Building production Flink jobs with Airstream at Airbnb

AirStream is a realtime stream computation framework that supports Flink as one of its processing engines. It allows engineers and data scientists at Airbnb to easily leverage Flink to build real time data pipelines and feedback loops. Multiple mission critical applications have been built on top of it. In this talk, we will start with an overview of AirStream, and describe how we have designed Airstream to leverage SQL support in Flink to allow users to easily build real time data pipelines. We will go over a few production use cases such as building a user activity profiler and building user identity mapping in realtime.
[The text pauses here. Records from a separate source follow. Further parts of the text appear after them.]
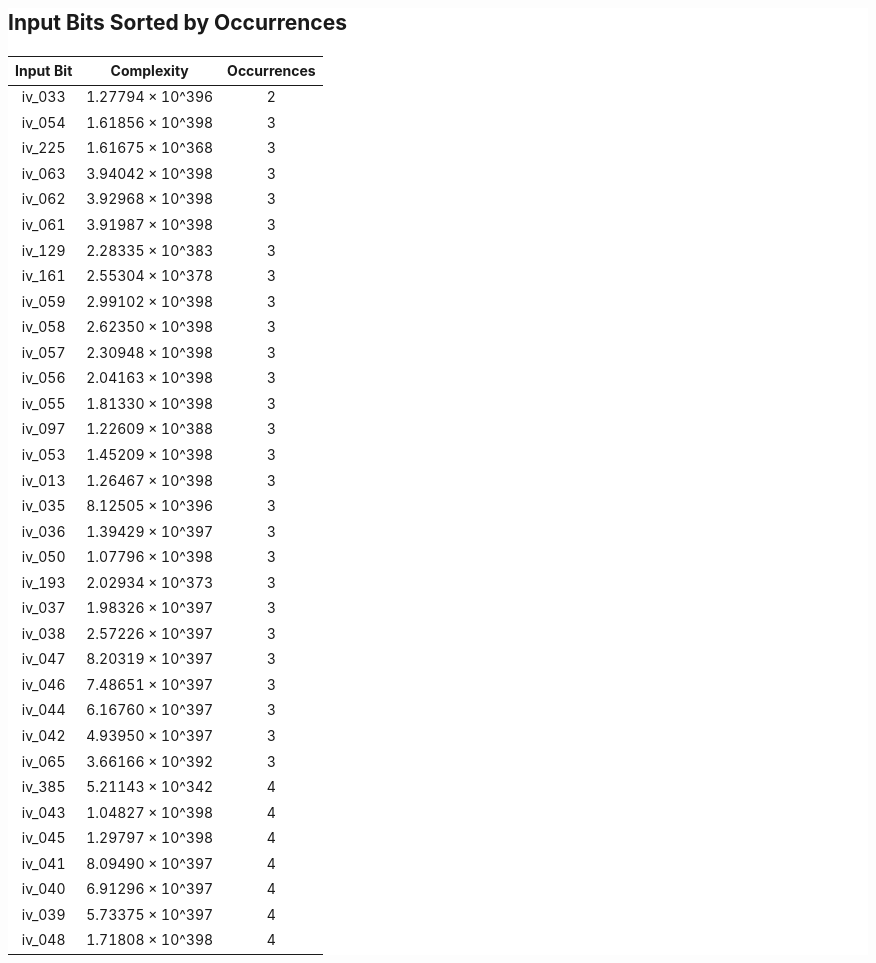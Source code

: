 ## Input Bits Sorted by Occurrences

| Input Bit | Complexity | Occurrences |
|:---------:|:----------:|:-----------:|
| iv_033 | 1.27794 × 10^396 | 2 |
| iv_054 | 1.61856 × 10^398 | 3 |
| iv_225 | 1.61675 × 10^368 | 3 |
| iv_063 | 3.94042 × 10^398 | 3 |
| iv_062 | 3.92968 × 10^398 | 3 |
| iv_061 | 3.91987 × 10^398 | 3 |
| iv_129 | 2.28335 × 10^383 | 3 |
| iv_161 | 2.55304 × 10^378 | 3 |
| iv_059 | 2.99102 × 10^398 | 3 |
| iv_058 | 2.62350 × 10^398 | 3 |
| iv_057 | 2.30948 × 10^398 | 3 |
| iv_056 | 2.04163 × 10^398 | 3 |
| iv_055 | 1.81330 × 10^398 | 3 |
| iv_097 | 1.22609 × 10^388 | 3 |
| iv_053 | 1.45209 × 10^398 | 3 |
| iv_013 | 1.26467 × 10^398 | 3 |
| iv_035 | 8.12505 × 10^396 | 3 |
| iv_036 | 1.39429 × 10^397 | 3 |
| iv_050 | 1.07796 × 10^398 | 3 |
| iv_193 | 2.02934 × 10^373 | 3 |
| iv_037 | 1.98326 × 10^397 | 3 |
| iv_038 | 2.57226 × 10^397 | 3 |
| iv_047 | 8.20319 × 10^397 | 3 |
| iv_046 | 7.48651 × 10^397 | 3 |
| iv_044 | 6.16760 × 10^397 | 3 |
| iv_042 | 4.93950 × 10^397 | 3 |
| iv_065 | 3.66166 × 10^392 | 3 |
| iv_385 | 5.21143 × 10^342 | 4 |
| iv_043 | 1.04827 × 10^398 | 4 |
| iv_045 | 1.29797 × 10^398 | 4 |
| iv_041 | 8.09490 × 10^397 | 4 |
| iv_040 | 6.91296 × 10^397 | 4 |
| iv_039 | 5.73375 × 10^397 | 4 |
| iv_048 | 1.71808 × 10^398 | 4 |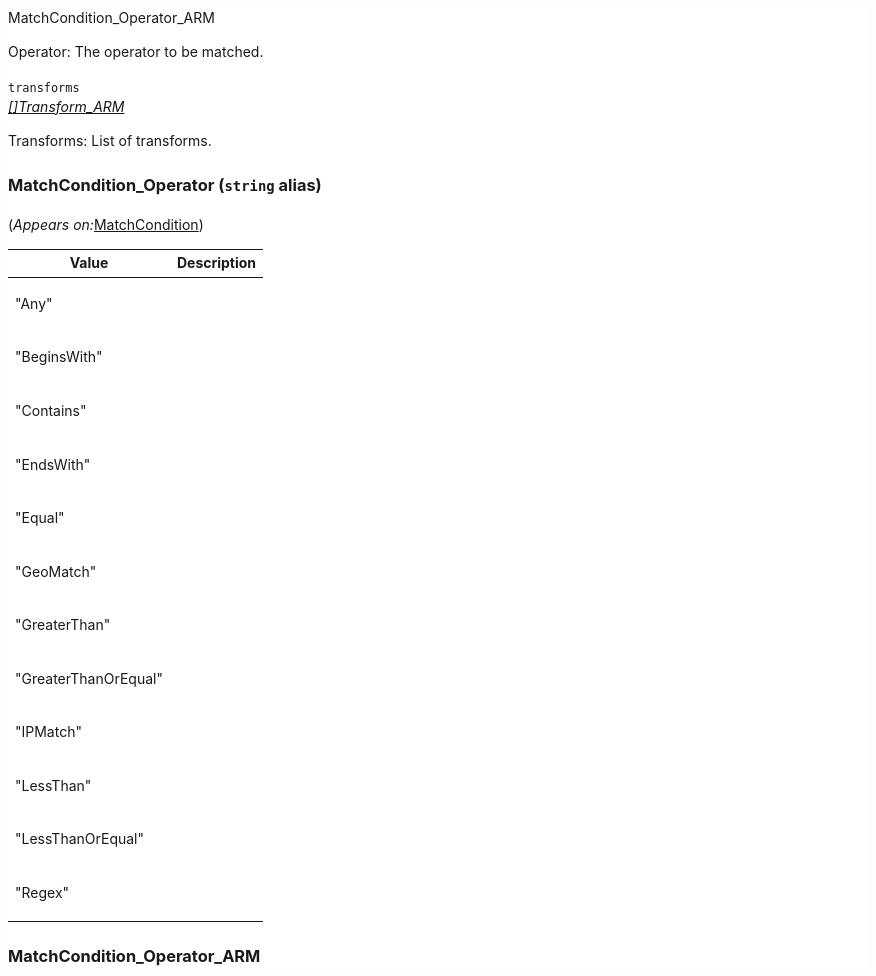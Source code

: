 MatchCondition_Operator_ARM
</a>
</em>
</td>
<td>
<p>Operator: The operator to be matched.</p>
</td>
</tr>
<tr>
<td>
<code>transforms</code><br/>
<em>
<a href="#network.azure.com/v1api20240101.Transform_ARM">
[]Transform_ARM
</a>
</em>
</td>
<td>
<p>Transforms: List of transforms.</p>
</td>
</tr>
</tbody>
</table>
<h3 id="network.azure.com/v1api20240101.MatchCondition_Operator">MatchCondition_Operator
(<code>string</code> alias)</h3>
<p>
(<em>Appears on:</em><a href="#network.azure.com/v1api20240101.MatchCondition">MatchCondition</a>)
</p>
<div>
</div>
<table>
<thead>
<tr>
<th>Value</th>
<th>Description</th>
</tr>
</thead>
<tbody><tr><td><p>&#34;Any&#34;</p></td>
<td></td>
</tr><tr><td><p>&#34;BeginsWith&#34;</p></td>
<td></td>
</tr><tr><td><p>&#34;Contains&#34;</p></td>
<td></td>
</tr><tr><td><p>&#34;EndsWith&#34;</p></td>
<td></td>
</tr><tr><td><p>&#34;Equal&#34;</p></td>
<td></td>
</tr><tr><td><p>&#34;GeoMatch&#34;</p></td>
<td></td>
</tr><tr><td><p>&#34;GreaterThan&#34;</p></td>
<td></td>
</tr><tr><td><p>&#34;GreaterThanOrEqual&#34;</p></td>
<td></td>
</tr><tr><td><p>&#34;IPMatch&#34;</p></td>
<td></td>
</tr><tr><td><p>&#34;LessThan&#34;</p></td>
<td></td>
</tr><tr><td><p>&#34;LessThanOrEqual&#34;</p></td>
<td></td>
</tr><tr><td><p>&#34;Regex&#34;</p></td>
<td></td>
</tr></tbody>
</table>
<h3 id="network.azure.com/v1api20240101.MatchCondition_Operator_ARM">MatchCondition_Operator_ARM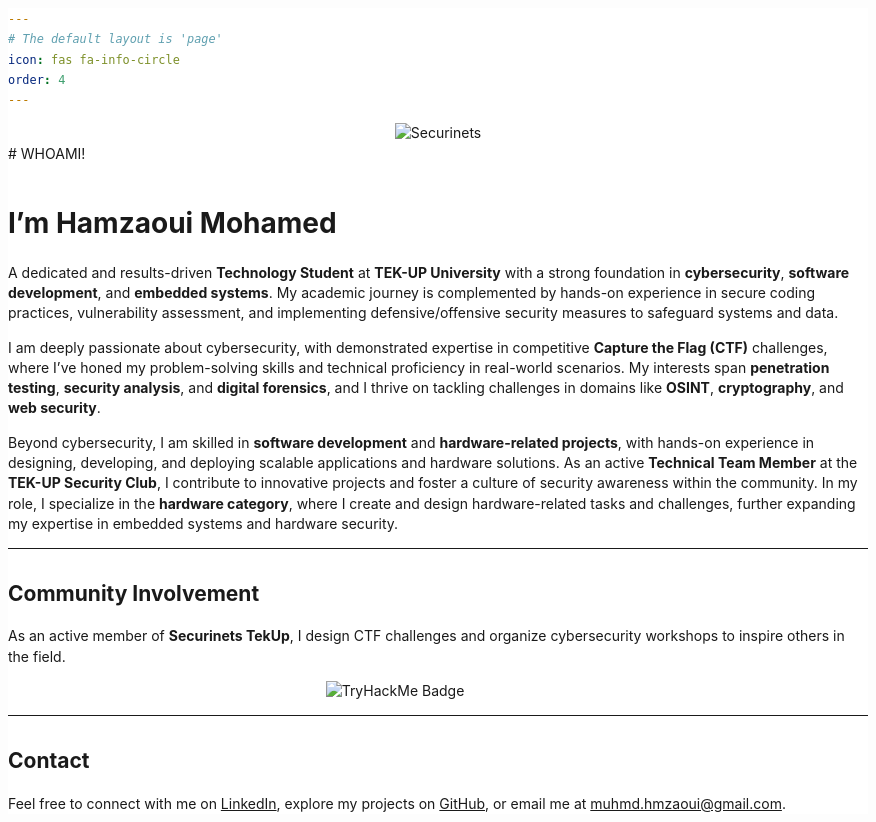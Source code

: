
 ```yaml
---
# The default layout is 'page'
icon: fas fa-info-circle
order: 4
---
```


<div style="text-align: center;">
  <img src="https://ishamzaoui.github.io/images/banner.jpg" alt="Securinets" style="width: 80%; height: auto; max-width: 100%;" />
</div>
# WHOAMI!

# I’m Hamzaoui Mohamed

A dedicated and results-driven **Technology Student** at **TEK-UP University** with a strong foundation in **cybersecurity**, **software development**, and **embedded systems**. My academic journey is complemented by hands-on experience in secure coding practices, vulnerability assessment, and implementing defensive/offensive security measures to safeguard systems and data.  

I am deeply passionate about cybersecurity, with demonstrated expertise in competitive **Capture the Flag (CTF)** challenges, where I’ve honed my problem-solving skills and technical proficiency in real-world scenarios. My interests span **penetration testing**, **security analysis**, and **digital forensics**, and I thrive on tackling challenges in domains like **OSINT**, **cryptography**, and **web security**.  

Beyond cybersecurity, I am skilled in **software development** and **hardware-related projects**, with hands-on experience in designing, developing, and deploying scalable applications and hardware solutions. As an active **Technical Team Member** at the **TEK-UP Security Club**, I contribute to innovative projects and foster a culture of security awareness within the community. In my role, I specialize in the **hardware category**, where I create and design hardware-related tasks and challenges, further expanding my expertise in embedded systems and hardware security.   

---

## Community Involvement

As an active member of **Securinets TekUp**, I design CTF challenges and organize cybersecurity workshops to inspire others in the field.  

<div style="text-align: center; width: 100%;">
  <img src="https://ishamzaoui.github.io/images/securinets.jpg" alt="TryHackMe Badge" style="width: auto; height: 240px; margin-right: 10%;" />
</div>

---

## Contact

Feel free to connect with me on [LinkedIn](https://www.linkedin.com/in/hamzaoui-mohamed/), explore my projects on [GitHub](https://github.com/ishamzaoui), or email me at [muhmd.hmzaoui@gmail.com](mailto:muhmd.hmzaoui@gmail.com).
We will also cover how we have integrated Airstream into the data infrastructure ecosystem at Airbnb through easily configurable connectors such as Kafka and Hive that allow users to easily leverage these components in their pipelines.

Authors

Pala  Muthiah
Pala Muthiah
Airbnb

Pala Muthiah

Pala is an engineer in Data Platform at Airbnb, working on projects revolving around stream processing, analytics engines and storage. Prior to that he was a systems engineer at Trooly (acquired by Airbnb), working on a web crawl system (storage and indexing), and engineer at RocketFuel working on data and ML infrastructure. Before that he worked as an engineer in Microsoft SQL Server team on database manageability for SQL Azure and SQL Server. He holds a Bachelors and Masters degree in Computer Science from Cornell University.

Hao Wang
Hao Wang
Airbnb

Hao Wang

Hao is a software engineer on Airbnb’s Data Platform team. He has been leading the development and driving the adoption of real-time stream processing at Airbnb. Before that, he helped building the data and machine learning infrastructure for IBM Watson. He received his PhD from the University of Southern California.